By then Roy had squatted beside Liz and was making great show of patting the dog, but Brinna leaned against Liz, ignoring him. When they sat on the sofa again, she curled up at Liz’s feet.
“That’s what you should have, Lizzie,” said Harry, passing the cheese while his wife followed with glasses and sherry on a rather battered tray. “A dog for company, there in that cabin all by yourself.”
“I recommend it,” Roy said, raising his glass. “Cheers everyone.”
“Cheers,” the Davises murmured.
“So you have a dog?” Liz asked Roy in the awkward silence that followed.
“Yes, a silly young golden retriever. He’s just a pup; you’ll have to come and meet him sometime, if you like dogs.”
“I do like dogs,” Liz said, and quickly added, “but I’m going to be kind of hermit-like this summer, doing some work.”
“Oh?” Roy asked. “A teacher working in the summer?” He shook his head. “All work and no play…What’ll you be doing?”
“Some botanical studies.” Liz tried her best to sound serious and boring. “I teach biology and physiology, but I’m kind of weak in botany and need to do some real exploring. I’m looking forward to gathering specimens in the woods around the cabin, to study them.”
“Well, if you wouldn’t mind company, I’d love to come along. I don’t know a thing about botany, but I used to do some surveying so I’m good at carrying equipment.” Roy smiled disarmingly and leaned forward. “And a little bird, a realtor I know, actually, tells me you’ve got a neat summer cabin you’re thinking of selling, on a great piece of wooded land.”
“I’m not so sure any more that I’m selling it,” Liz said, trying not to let her annoyance show, and making a mental note to call Georgia Foley. “At least not for a while.”
“And Harry and I are so happy about that!” exclaimed Clara. “As to botany”—she nodded toward Roy—“Roy’s not as ignora
nt as he makes out, at least not in a practical sense. He’s been working the Kincaids’ big garden. In fact, it’s his peas we’ll be eating tonight. Now,” she added, getting up, “supper ought to be just about ready; I’ll go see.”
“I’ll help,” Liz said quickly, jumping to her feet.
But Roy followed.
Chapter Eleven
“When you were very little,” Corinne said lucidly with a wistful smile during her bath on the morning the telephone people were coming, “you called me Mummy, remember? Not Mama.”
“Yes.” Nora carefully swabbed the remaining soap off Corinne’s arms. “I remember. Would you like me to call you Mummy now?”
Corinne’s eyes sparkled mischievously. “I think I should call you Mummy, don’t you?” she said. “I’m the little girl now and you’re the mummy.”
“Do you mind that very much?” Nora asked.
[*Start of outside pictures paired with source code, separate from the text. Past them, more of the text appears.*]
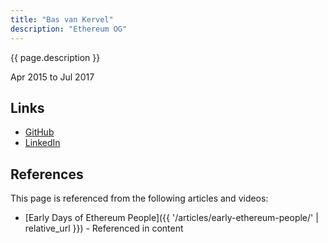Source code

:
 ```yaml
---
title: "Bas van Kervel"
description: "Ethereum OG"
---
```


{{ page.description }}

Apr 2015 to Jul 2017

## Links
- [GitHub](https://github.com/bas-vk)
- [LinkedIn](https://www.linkedin.com/in/bas-van-kervel-81b5898/)

## References

This page is referenced from the following articles and videos:

- [Early Days of Ethereum People]({{ '/articles/early-ethereum-people/' | relative_url }}) - Referenced in content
But Corinne stiffened and her eyes stared unseeing into Nora’s.
“Mama?” Nora whispered, terror seizing her. “Mama?” She shook Corinne’s arm, then her shoulders, but there was no response.
Ignoring the pain that gripped her heart, Nora put her fingers on Corinne’s neck, over her carotid artery. Her pulse was faint, but present; a little uneven, but not erratic. Her skin was cool and clammy, her breathing shallow but regular.
Carefully putting the basin of water aside, Nora reached down to the foot of the bed, pulled up Corinne’s terrycloth robe, and wrapped it as closely as she could around Corinne’s somewhat rigid body.
“Mama?” she said again. “Mummy? What’s wrong?”
Intelligence returned to Corinne’s eyes. “Why, nothing, dearie,” she said cheerfully. “Are we ready for church now?”
Nora closed her eyes for a moment in relief. “No,” she said, “no, it’s Saturday, not Sunday. And we’ve just finished your bath. Now it’s time for breakfast. I’ll wheel you into the kitchen. Here, lift up now: one, two, three. Good, that’s it. There we are.” As Nora put the robe properly on Corinne and settled her in her wheelchair, thoughts chased themselves through her mind: another stroke, a quick drop in blood pressure? But why? Good thing the phone’s coming today, even though Saturday installations cost more; good thing they didn’t have any weekday appointments for a while; first call will be to Dr. Cantor; how many more of these incidents can she survive; God, it would be awful to be old; when I’m old, who’ll take care of me; poor Mama, poor Mummy!